Масса… И тут берем массой. Надо бы качеством, а мы — количеством. И ведь очевиден уже порок, а всё — инерция, на преодоление которой уходит столько сил. «Количество» утверждает эталон посредственности. Это ими порождено: «до лампочки», «не возникай», «кому это надо?» и прочее в том же духе, порождено, агрессивно навязывается и, увы, утверждается как норма. Суетой вокруг дела они утверждают стиль имитации: не столько делай, сколько изображай деятельность. И посему они не приемлют критического взгляда. Не могут посмотреть критически на себя, на свою работу. Странно как-то получилось: ослабили общественное внимание к учителю — пошел в школу середняк; специалистов-технологов балуем заботой — нахраписто полезла средняя масса. И то плохо, и это нехорошо. В промышленности начался эксперимент: не количеством инженеров двигать прогресс, а их качеством. Дойдет ли очередь до села? Тут удивления достойно другое: зачем надо было селу повторять то, что в промышленности стало уже тормозом? А ведь повторяем зады буквально во всем: в жилищном строительстве, в бытовом благоустройстве, в механизации производства, в организации труда — так и плетется село, повторяя отвергнутое, как устаревшее, городом. Вот и с корпусом технологов: взяли заводские нормы нагрузки в «лошадиных силах» и расписали штаты — пребывайте в безделье. Хотели двинуть производство количеством — получили ленивую посредственность. А ведь уже видно было: надо делать ставку на с п о с о б н о с т ь. В условиях общественной собственности конкуренции нет, но должно быть соревнование способностей на лучшую постановку дела. Если соревнование не отлажено, утверждается посредственность. Потому и важно начать выявление способностей именно в школе.
* * *
Себеж был для меня не только педагогической школой, тут начиналось постижение гражданственности. Край был разорен зверски. Я не назову по памяти точных цифр, сколько сожжено деревень, сколько расстреляно людей, помню лишь военную сводку: за четыре месяца, перед освобождением края, фашисты провели восемнадцать карательных экспедиций, в которых участвовало пятнадцать тысяч солдат с танками и артиллерией. Можно себе представить, что оставалось после них — мертвая пустыня!

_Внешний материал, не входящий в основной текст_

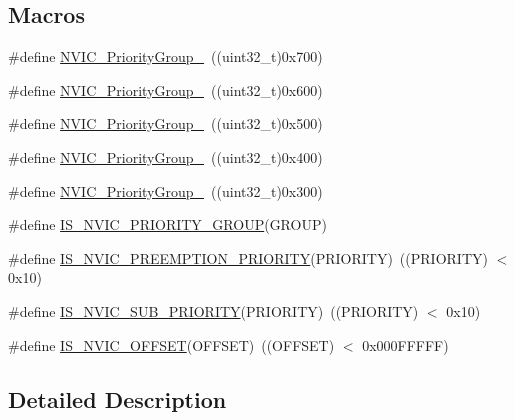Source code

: \subsection*{Macros}
\begin{DoxyCompactItemize}
\item 
\#define \hyperlink{group___preemption___priority___group_gaeac0cf537f65d17bc19aee2410b2b60e}{N\+V\+I\+C\+\_\+\+Priority\+Group\+\_}~((uint32\+\_\+t)0x700)
\item 
\#define \hyperlink{group___preemption___priority___group_ga89bf0bf9e70f1a372a541b1b8d7493aa}{N\+V\+I\+C\+\_\+\+Priority\+Group\+\_}~((uint32\+\_\+t)0x600)
\item 
\#define \hyperlink{group___preemption___priority___group_ga505002e8b76aef65499ca371e40ec8b4}{N\+V\+I\+C\+\_\+\+Priority\+Group\+\_}~((uint32\+\_\+t)0x500)
\item 
\#define \hyperlink{group___preemption___priority___group_ga49bdbee77d4a70339d63c80462d49b4d}{N\+V\+I\+C\+\_\+\+Priority\+Group\+\_}~((uint32\+\_\+t)0x400)
\item 
\#define \hyperlink{group___preemption___priority___group_gaf9020c585da2a299328f0b06dee391a2}{N\+V\+I\+C\+\_\+\+Priority\+Group\+\_}~((uint32\+\_\+t)0x300)
\item 
\#define \hyperlink{group___preemption___priority___group_ga6569304a39fe4f91bd59b6a586c8ede9}{I\+S\+\_\+\+N\+V\+I\+C\+\_\+\+P\+R\+I\+O\+R\+I\+T\+Y\+\_\+\+G\+R\+O\+UP}(G\+R\+O\+UP)
\item 
\#define \hyperlink{group___preemption___priority___group_gaf30fd8f5960c2e28a772d8f16bb156dd}{I\+S\+\_\+\+N\+V\+I\+C\+\_\+\+P\+R\+E\+E\+M\+P\+T\+I\+O\+N\+\_\+\+P\+R\+I\+O\+R\+I\+TY}(P\+R\+I\+O\+R\+I\+TY)~((P\+R\+I\+O\+R\+I\+TY) $<$ 0x10)
\item 
\#define \hyperlink{group___preemption___priority___group_ga010705bc997dcff935b965b372cba61d}{I\+S\+\_\+\+N\+V\+I\+C\+\_\+\+S\+U\+B\+\_\+\+P\+R\+I\+O\+R\+I\+TY}(P\+R\+I\+O\+R\+I\+TY)~((P\+R\+I\+O\+R\+I\+TY) $<$ 0x10)
\item 
\#define \hyperlink{group___preemption___priority___group_ga1184bbb97d758385f98ab40dd5e5af59}{I\+S\+\_\+\+N\+V\+I\+C\+\_\+\+O\+F\+F\+S\+ET}(O\+F\+F\+S\+ET)~((O\+F\+F\+S\+ET) $<$ 0x000\+F\+F\+F\+F\+F)
\end{DoxyCompactItemize}


\subsection{Detailed Description}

В повести «Как жить будете, мальчики?» я рассказал историю постройки избы для партизанской вдовы с детьми. Детский дом, будучи сам еще на нищенском положении, помогал и строиться, и обзаводиться скотом, раздавая за бесценок поросят со своей небольшой фермы, и подкармливал и одевал деревенских ребят, делился всем, чем мог. Район считал нас «организацией», способной помогать деревне, и мы принимали это как знак доверия и свой долг. Хотя, не скрою, иной раз, когда чересчур наваливали, возникало желание и отказаться, сами ведь едва встаем на ноги, но, поразмыслив, все же находили возможность и выполняли задание. Мы жили нравственным законом того времени: тебе плохо, но людям еще хуже — помоги, поделись, выручи. Эгоизм был нашим врагом номер один, и мы не пускали его в свою семью.